#### [Instructions to follow]
Take the lines below beginning at the line that has "- Smaller Fine-Tuned" and stopping after the line that has "2. Supervised Learning: Train", and print them exactly as they are, with no other lines.

#### [Dataset records]

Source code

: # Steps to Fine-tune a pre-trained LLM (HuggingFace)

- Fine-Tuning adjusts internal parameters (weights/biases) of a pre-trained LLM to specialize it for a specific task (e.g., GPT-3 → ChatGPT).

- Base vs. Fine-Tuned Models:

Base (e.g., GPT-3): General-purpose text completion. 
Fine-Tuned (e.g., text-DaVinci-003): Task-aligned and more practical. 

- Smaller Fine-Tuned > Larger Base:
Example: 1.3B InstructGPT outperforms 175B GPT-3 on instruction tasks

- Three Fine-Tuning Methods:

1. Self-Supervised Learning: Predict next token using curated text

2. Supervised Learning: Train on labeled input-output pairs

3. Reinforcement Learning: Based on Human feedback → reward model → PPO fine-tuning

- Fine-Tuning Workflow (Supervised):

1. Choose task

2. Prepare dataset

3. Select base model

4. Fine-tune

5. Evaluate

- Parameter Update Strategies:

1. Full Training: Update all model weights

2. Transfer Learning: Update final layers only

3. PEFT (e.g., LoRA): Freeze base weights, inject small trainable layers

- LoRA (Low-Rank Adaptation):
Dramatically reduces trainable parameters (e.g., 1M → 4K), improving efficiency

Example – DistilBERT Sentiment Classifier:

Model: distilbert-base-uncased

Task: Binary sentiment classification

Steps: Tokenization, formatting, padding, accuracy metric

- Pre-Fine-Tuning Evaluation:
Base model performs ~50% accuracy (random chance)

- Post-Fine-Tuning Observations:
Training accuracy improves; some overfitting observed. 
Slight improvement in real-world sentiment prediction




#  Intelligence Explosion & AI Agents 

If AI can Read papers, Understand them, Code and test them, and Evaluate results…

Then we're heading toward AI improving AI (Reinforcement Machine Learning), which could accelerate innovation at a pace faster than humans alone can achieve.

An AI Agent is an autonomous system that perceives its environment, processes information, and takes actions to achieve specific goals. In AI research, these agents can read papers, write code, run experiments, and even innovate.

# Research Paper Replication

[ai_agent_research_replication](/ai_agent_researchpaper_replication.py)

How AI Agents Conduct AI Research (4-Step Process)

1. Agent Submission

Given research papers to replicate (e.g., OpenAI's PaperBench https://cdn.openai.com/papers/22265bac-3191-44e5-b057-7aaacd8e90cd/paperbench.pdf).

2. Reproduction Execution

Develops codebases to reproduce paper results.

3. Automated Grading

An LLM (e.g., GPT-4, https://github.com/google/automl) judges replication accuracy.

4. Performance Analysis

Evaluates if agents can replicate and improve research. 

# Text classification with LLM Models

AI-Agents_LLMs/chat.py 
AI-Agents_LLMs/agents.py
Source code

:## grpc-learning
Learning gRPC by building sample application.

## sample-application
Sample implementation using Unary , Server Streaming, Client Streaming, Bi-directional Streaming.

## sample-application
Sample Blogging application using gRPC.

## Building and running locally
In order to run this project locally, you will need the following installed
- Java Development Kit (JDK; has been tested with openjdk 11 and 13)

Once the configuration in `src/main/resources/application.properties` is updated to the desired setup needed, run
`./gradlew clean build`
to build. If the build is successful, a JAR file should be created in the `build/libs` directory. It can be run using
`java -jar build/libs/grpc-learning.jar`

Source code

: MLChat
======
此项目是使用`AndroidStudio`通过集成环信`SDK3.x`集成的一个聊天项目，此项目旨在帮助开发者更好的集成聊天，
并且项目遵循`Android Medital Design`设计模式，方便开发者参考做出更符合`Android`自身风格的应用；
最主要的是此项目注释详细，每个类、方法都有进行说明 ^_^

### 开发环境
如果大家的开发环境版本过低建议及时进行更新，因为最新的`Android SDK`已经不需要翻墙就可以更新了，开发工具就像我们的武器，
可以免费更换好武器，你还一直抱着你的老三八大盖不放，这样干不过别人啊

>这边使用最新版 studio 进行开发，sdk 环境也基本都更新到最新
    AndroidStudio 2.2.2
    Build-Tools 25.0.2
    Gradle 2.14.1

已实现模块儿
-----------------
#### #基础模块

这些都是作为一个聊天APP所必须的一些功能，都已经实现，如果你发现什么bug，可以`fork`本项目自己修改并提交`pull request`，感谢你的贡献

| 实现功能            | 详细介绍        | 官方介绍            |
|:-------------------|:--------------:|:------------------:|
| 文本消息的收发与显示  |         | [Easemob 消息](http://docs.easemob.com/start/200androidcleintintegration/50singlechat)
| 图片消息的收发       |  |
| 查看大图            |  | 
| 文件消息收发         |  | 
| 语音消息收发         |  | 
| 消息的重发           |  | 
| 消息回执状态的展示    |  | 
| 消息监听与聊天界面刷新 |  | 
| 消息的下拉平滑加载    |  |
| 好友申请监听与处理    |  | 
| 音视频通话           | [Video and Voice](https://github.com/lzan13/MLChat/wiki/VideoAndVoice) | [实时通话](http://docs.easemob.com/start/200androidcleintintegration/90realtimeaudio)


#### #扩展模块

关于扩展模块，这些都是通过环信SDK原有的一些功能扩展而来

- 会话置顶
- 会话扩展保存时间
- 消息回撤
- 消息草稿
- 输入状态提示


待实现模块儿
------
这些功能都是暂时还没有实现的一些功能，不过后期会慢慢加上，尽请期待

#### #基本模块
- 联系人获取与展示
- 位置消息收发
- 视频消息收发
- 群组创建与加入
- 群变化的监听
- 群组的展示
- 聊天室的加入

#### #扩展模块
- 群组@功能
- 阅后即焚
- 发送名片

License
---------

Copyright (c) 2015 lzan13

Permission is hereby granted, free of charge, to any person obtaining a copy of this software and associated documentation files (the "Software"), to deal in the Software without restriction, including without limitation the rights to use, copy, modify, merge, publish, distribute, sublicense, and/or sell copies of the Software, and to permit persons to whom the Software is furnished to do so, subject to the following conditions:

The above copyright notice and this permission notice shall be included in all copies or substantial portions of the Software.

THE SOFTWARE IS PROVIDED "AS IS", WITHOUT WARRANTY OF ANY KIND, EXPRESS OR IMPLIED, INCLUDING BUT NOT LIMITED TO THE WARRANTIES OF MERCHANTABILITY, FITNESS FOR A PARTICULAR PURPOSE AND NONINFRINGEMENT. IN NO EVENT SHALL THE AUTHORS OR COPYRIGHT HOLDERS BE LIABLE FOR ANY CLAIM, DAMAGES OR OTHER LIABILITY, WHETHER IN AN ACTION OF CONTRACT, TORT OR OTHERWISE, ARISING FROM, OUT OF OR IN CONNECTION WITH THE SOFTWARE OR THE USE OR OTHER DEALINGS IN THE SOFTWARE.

#### [Solved exercise]
- Smaller Fine-Tuned > Larger Base:
Example: 1.3B InstructGPT outperforms 175B GPT-3 on instruction tasks

- Three Fine-Tuning Methods:

1. Self-Supervised Learning: Predict next token using curated text

2. Supervised Learning: Train on labeled input-output pairs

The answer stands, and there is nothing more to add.